Following replantation, the tooth should be stabilized for at least 2 weeks during which the endodontic treatment can be initiated (ie, 10–14 days). The only exception to including root canal treatment in the management of an avulsed tooth is if it is an immature tooth with a wide open apex, in which revascularization is desirable and may occur. Close monitoring is essential, because infection-related inflammatory root resorption can be very aggressive if it takes place, particularly in young teeth.
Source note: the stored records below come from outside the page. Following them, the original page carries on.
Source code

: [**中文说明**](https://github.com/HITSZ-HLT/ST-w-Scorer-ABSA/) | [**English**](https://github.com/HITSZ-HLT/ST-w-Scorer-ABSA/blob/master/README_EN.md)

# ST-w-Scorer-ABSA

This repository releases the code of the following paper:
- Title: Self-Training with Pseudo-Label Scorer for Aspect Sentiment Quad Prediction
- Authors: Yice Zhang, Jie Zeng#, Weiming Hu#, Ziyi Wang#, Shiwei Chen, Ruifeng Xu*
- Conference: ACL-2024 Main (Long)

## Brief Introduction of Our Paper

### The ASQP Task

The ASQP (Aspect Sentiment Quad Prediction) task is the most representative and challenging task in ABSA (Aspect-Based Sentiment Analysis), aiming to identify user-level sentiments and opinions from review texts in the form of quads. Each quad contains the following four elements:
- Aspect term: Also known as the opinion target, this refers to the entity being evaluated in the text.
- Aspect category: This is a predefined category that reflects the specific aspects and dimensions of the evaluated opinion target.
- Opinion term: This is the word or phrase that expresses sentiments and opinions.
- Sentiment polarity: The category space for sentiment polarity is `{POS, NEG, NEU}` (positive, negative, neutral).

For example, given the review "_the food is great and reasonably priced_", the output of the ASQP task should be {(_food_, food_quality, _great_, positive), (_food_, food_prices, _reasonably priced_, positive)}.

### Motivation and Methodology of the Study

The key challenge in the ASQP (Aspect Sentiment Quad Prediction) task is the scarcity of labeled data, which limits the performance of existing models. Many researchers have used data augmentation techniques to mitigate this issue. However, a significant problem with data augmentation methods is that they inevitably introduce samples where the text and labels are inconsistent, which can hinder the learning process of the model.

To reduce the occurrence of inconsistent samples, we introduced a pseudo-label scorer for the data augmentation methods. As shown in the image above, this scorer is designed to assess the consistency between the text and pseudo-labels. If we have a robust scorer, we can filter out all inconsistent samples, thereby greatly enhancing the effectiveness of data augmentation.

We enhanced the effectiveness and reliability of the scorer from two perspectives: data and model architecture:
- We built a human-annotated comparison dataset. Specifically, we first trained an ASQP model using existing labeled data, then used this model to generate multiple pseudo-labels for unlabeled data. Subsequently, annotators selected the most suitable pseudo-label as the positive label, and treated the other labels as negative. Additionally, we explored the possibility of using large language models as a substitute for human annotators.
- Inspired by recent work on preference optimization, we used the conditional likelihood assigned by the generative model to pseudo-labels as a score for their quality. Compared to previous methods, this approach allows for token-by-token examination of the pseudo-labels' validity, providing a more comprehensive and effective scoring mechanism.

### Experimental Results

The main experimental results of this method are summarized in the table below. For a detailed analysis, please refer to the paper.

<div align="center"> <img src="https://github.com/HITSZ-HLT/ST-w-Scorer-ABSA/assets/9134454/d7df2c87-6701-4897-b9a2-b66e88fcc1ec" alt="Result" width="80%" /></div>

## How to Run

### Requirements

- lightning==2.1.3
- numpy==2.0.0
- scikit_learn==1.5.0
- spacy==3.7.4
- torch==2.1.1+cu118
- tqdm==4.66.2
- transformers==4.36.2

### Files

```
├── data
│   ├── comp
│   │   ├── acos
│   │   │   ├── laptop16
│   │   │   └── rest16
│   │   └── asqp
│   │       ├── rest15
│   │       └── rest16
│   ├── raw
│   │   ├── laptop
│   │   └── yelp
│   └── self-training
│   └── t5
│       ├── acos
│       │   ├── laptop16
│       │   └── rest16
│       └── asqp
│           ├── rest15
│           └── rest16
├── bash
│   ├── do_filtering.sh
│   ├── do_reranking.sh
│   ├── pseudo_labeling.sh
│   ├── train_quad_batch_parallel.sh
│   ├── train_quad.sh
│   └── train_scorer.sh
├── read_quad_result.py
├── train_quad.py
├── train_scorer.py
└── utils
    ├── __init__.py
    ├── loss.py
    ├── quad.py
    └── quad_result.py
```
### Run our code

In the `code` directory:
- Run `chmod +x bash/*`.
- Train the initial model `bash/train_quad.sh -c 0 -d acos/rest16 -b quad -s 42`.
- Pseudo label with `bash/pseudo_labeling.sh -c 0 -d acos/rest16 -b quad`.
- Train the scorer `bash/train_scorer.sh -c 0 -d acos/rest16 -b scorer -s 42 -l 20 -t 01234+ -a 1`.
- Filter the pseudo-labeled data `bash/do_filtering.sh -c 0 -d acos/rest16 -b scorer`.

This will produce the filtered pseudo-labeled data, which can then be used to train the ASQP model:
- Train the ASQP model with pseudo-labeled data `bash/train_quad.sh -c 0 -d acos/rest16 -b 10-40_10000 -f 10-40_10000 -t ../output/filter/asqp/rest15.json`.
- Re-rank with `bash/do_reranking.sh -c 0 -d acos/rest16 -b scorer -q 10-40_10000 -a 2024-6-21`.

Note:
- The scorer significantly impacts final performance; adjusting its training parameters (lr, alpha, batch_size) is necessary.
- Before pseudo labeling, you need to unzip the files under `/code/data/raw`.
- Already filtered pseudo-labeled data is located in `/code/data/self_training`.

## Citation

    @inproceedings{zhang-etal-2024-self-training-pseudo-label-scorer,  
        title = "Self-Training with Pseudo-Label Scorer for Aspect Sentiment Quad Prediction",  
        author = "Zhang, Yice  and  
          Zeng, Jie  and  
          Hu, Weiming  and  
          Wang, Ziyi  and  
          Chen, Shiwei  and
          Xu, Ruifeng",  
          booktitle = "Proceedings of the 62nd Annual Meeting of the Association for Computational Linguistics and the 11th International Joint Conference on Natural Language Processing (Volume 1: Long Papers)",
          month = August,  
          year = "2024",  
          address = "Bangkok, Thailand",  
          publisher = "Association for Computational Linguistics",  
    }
Classification and treatment priorities
The emphasis in this article will be dental traumatic injuries involving teeth and the periodontal ligament. Soft tissue injuries (ie, lacerations, contusions, and abrasions) are usually managed in emergency rooms and will not be included here.
Enamel Fractures
Enamel fractures only involve enamel and no urgency exists. Treatment can be performed at any time.
Uncomplicated Crown Fracture
Uncomplicated crown fractures involve enamel and dentin but not the pulp ( Fig. 1 ). There is low treatment priority (delayed); outcome is not affected if treatment is delayed more than 24 hours. The tooth should, however, be kept clean to prevent bacterial growth on the exposed dentin surface.
Complicated Crown Fracture
Complicated crown fractures involve enamel, dentin, and pulp ( Fig. 2 ). Priority is subacute, which means that treatment should be done as soon as possible, preferably within 24 hours. The pulp, however, can survive for many hours as long as it is healthy. This type of injury can be treated with a pulp cap or shallow pulpotomy. If the tooth is a fully formed tooth in an adult and root canal treatment is chosen, it can be done at a time convenient for the patient and the dentist.